● **Action item**:
Which lines in the records below contain the word "calc"? Copy each of them.

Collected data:
%%

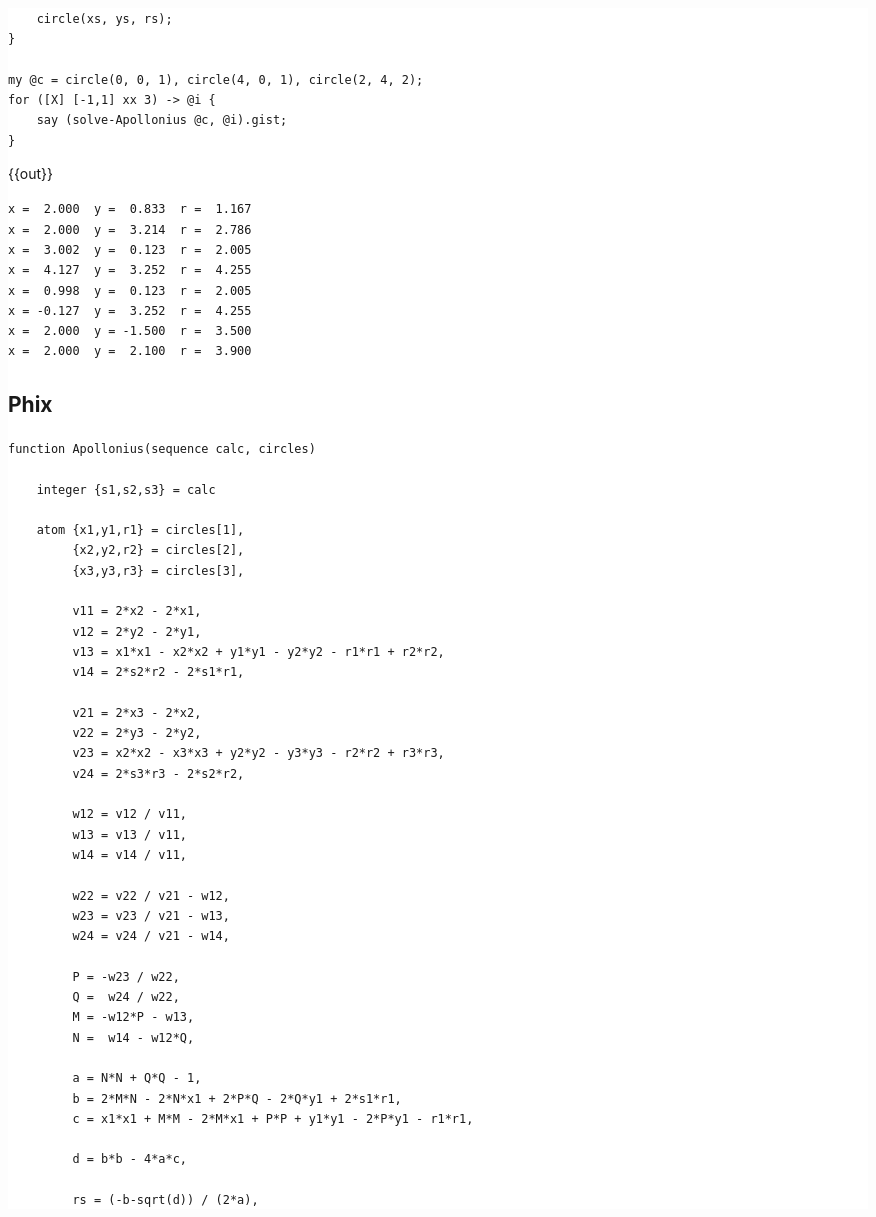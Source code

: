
```perl6
    circle(xs, ys, rs);
}

my @c = circle(0, 0, 1), circle(4, 0, 1), circle(2, 4, 2);
for ([X] [-1,1] xx 3) -> @i {
    say (solve-Apollonius @c, @i).gist;
}
```

{{out}}

```txt
x =  2.000  y =  0.833  r =  1.167
x =  2.000  y =  3.214  r =  2.786
x =  3.002  y =  0.123  r =  2.005
x =  4.127  y =  3.252  r =  4.255
x =  0.998  y =  0.123  r =  2.005
x = -0.127  y =  3.252  r =  4.255
x =  2.000  y = -1.500  r =  3.500
x =  2.000  y =  2.100  r =  3.900
```



## Phix


```Phix
function Apollonius(sequence calc, circles)

    integer {s1,s2,s3} = calc

    atom {x1,y1,r1} = circles[1],
         {x2,y2,r2} = circles[2],
         {x3,y3,r3} = circles[3],

         v11 = 2*x2 - 2*x1,
         v12 = 2*y2 - 2*y1,
         v13 = x1*x1 - x2*x2 + y1*y1 - y2*y2 - r1*r1 + r2*r2,
         v14 = 2*s2*r2 - 2*s1*r1,

         v21 = 2*x3 - 2*x2,
         v22 = 2*y3 - 2*y2,
         v23 = x2*x2 - x3*x3 + y2*y2 - y3*y3 - r2*r2 + r3*r3,
         v24 = 2*s3*r3 - 2*s2*r2,

         w12 = v12 / v11,
         w13 = v13 / v11,
         w14 = v14 / v11,

         w22 = v22 / v21 - w12,
         w23 = v23 / v21 - w13,
         w24 = v24 / v21 - w14,

         P = -w23 / w22,
         Q =  w24 / w22,
         M = -w12*P - w13,
         N =  w14 - w12*Q,

         a = N*N + Q*Q - 1,
         b = 2*M*N - 2*N*x1 + 2*P*Q - 2*Q*y1 + 2*s1*r1,
         c = x1*x1 + M*M - 2*M*x1 + P*P + y1*y1 - 2*P*y1 - r1*r1,

         d = b*b - 4*a*c,

         rs = (-b-sqrt(d)) / (2*a),
```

%%

● **Expected answer**:
function Apollonius(sequence calc, circles)
    integer {s1,s2,s3} = calc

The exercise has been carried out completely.